3.13 Expression Check (S)

Purpose: Checks whether the values in a string column of the student’s tibble are correctly transformed.

Motivation: Many questions involve string manipulation, formatting, and concatenation. This Check detects a specific, wrongly transformed attribute of the string transformation and can hint at its correct modification. This Check is one of the more common Special Checks and can take on many forms.

#Expression Check Examples (with example hints)

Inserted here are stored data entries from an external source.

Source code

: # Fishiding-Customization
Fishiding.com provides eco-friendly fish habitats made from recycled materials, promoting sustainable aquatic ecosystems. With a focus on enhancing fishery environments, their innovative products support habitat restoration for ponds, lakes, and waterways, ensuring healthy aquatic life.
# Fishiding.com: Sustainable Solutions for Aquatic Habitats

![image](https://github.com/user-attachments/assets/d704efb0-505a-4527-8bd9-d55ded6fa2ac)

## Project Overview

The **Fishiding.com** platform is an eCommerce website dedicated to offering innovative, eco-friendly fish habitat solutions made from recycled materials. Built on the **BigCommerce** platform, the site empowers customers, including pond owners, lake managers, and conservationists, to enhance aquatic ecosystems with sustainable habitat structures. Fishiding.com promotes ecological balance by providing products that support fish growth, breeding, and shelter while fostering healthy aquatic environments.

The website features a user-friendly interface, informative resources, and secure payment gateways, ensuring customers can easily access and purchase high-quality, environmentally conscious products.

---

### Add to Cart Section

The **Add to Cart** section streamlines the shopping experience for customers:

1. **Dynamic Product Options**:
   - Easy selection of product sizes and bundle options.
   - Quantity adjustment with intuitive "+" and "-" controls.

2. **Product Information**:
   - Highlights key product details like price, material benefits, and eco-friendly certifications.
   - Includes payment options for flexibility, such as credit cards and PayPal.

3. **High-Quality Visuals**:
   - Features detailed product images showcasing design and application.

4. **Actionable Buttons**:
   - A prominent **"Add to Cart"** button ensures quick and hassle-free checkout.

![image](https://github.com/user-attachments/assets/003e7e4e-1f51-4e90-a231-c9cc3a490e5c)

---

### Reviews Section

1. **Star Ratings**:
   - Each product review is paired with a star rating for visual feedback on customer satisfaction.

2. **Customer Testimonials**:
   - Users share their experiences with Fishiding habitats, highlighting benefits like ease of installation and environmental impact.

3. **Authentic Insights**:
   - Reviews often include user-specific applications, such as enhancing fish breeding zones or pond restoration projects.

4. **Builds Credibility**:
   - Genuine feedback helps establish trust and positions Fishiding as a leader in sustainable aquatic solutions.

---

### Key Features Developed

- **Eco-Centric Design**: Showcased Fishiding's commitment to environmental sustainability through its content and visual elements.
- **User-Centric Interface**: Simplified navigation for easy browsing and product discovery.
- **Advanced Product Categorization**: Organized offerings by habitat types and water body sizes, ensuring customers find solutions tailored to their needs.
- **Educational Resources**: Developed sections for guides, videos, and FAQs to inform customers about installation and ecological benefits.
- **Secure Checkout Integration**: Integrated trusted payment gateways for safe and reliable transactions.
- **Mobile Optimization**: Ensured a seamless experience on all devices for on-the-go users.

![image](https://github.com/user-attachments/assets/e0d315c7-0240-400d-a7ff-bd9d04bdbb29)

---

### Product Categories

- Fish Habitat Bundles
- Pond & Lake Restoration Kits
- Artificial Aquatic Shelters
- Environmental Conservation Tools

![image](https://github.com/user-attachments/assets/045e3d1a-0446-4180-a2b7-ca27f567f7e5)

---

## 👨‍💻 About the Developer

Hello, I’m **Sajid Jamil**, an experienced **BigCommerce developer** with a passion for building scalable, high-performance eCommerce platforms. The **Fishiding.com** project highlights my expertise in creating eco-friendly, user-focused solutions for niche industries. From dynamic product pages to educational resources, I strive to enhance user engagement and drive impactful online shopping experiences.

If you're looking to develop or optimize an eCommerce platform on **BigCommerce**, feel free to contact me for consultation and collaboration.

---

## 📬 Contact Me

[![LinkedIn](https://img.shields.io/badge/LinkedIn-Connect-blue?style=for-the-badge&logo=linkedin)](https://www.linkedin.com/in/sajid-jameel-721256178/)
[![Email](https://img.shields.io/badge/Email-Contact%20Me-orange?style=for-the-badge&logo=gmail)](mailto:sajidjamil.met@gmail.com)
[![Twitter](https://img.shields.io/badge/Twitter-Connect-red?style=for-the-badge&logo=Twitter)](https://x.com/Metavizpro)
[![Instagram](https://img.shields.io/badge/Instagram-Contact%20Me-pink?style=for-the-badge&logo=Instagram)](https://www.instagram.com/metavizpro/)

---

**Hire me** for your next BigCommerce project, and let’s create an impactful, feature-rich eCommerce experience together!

#Example 1: Checking if a column has extracted the apostrophe "s" (i.e., 's) from its values
else if(sum(str_detect(variable_name$column_name, "'s"), na.rm = T) > 0){
  test.results[2, 4] <- "There are `'s` in `column_name`. Please remove all of the `'s` when modifying `column_name`."
}

#Example 2: Checking if a column has correctly removed all observations that are not a full name (i.e., names that only contain the first initial and last name, like "D. Smith")
else if(sum(str_detect(variable_name$column_name, "\\w{1}\\.\\s{1}\\w+$"), na.rm = T) > 0){
  test.results[2, 4] <- "Make sure to remove all observations that are not a full name (e.g., D. Smith) from `column_name`. Hint: Try functions like str_replace() or grepl() with the appropriate regular expression."
}

#Example 3: Checking if a column has correctly rounded its values to the hundredths place 
else if(!all(str_detect(variable_name$column_name, "\\.\\d{2}$"))){
  test.results[2, 4] <- "All values in `column_name` should be formatted to the second decimal place. Hint: Try using the round() function with the `digits` argument."
}

#Example 4: Checking if a column has correctly converted its year values to the corresponding decade (e.g., 1987 should be converted to 1980)
else if(sum(variable_name$column_name) %% 10 != 0){
  test.results[2, 4] <- "Make sure `column_name` only contains multiples of 10 (e.g., 1950, 1960, etc.). Hint: Convert the year values into multiples of 10. For example, 1987 should be converted to 1980. Consider using the `%/%` (integer division) operator, but there are other possible solutions as well."
}

Technicals

Since the Expression Check assumes that the student’s answer has the correct column name, it is essential that the Column Name Check is placed beforehand.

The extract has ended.